Голова моя зашумела, и багровые пятна поплыли в глазах… Не помню, чем завершился тот злополучный обход; помню только, как я, уже у себя в кабинете, тупо смотрел в окно, ничего в нем не видя, и катал языком во рту таблетку нитроглицерина. Грудь и голову все сильнее сжимали тиски – и казалось, что сердце вот-вот остановится…

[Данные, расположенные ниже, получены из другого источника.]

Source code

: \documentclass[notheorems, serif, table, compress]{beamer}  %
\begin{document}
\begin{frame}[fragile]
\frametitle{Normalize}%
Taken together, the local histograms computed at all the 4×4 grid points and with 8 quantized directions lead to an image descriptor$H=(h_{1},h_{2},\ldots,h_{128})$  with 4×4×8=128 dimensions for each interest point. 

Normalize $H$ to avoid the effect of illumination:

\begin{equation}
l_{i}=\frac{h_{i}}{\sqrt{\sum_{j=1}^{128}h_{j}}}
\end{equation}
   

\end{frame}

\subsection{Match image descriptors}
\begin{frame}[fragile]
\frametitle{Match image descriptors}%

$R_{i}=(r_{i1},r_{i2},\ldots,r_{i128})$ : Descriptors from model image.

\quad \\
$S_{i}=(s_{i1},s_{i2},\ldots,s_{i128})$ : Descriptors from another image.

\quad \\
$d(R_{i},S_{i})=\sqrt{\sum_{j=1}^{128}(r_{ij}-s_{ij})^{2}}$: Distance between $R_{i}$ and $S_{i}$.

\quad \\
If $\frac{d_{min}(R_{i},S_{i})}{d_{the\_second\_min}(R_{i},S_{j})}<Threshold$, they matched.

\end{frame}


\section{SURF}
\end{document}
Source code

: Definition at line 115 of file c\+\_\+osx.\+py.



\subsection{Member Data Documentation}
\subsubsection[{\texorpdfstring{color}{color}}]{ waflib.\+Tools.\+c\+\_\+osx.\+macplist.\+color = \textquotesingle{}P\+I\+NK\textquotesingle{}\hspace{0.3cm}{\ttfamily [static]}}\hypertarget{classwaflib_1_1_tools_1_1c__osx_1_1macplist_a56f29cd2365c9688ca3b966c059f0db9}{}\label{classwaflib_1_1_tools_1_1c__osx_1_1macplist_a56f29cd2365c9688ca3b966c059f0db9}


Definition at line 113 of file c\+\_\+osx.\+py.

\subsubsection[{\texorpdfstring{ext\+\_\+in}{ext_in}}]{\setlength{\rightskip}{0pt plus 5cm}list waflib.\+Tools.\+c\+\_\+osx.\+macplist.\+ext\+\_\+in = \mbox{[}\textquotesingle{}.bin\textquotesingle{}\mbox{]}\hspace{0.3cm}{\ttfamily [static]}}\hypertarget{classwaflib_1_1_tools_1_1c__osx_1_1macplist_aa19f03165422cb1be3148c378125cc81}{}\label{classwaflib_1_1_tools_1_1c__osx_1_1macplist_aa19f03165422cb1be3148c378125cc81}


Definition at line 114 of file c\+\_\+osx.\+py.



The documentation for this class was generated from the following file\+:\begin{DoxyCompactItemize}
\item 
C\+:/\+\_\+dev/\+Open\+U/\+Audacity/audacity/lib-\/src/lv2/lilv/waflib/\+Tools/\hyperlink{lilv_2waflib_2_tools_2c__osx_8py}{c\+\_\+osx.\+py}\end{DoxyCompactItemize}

Не стану подробно описывать, как мне было плохо. Я жил тогда словно в аду. Меня самого словно и не было вовсе; а тот мой двойник, что еще, по инерции, утром шел на работу, проводил там планерки, потом оперировал, потом пил коньяк в закрытом на ключ кабинете – этот чужой, механически выполняющий все человек почти не имел ко мне отношения. Мне даже казалось, что, если избавиться вдруг от него – если б он, скажем, попал под машину или выпил смертельную дозу снотворного, – то в моем мучительном существовании его, двойника, исчезновение мало бы что изменило. Страдание словно превосходило меня самого – было ощушение, что даже и смерть ничего не могла б с ним поделать…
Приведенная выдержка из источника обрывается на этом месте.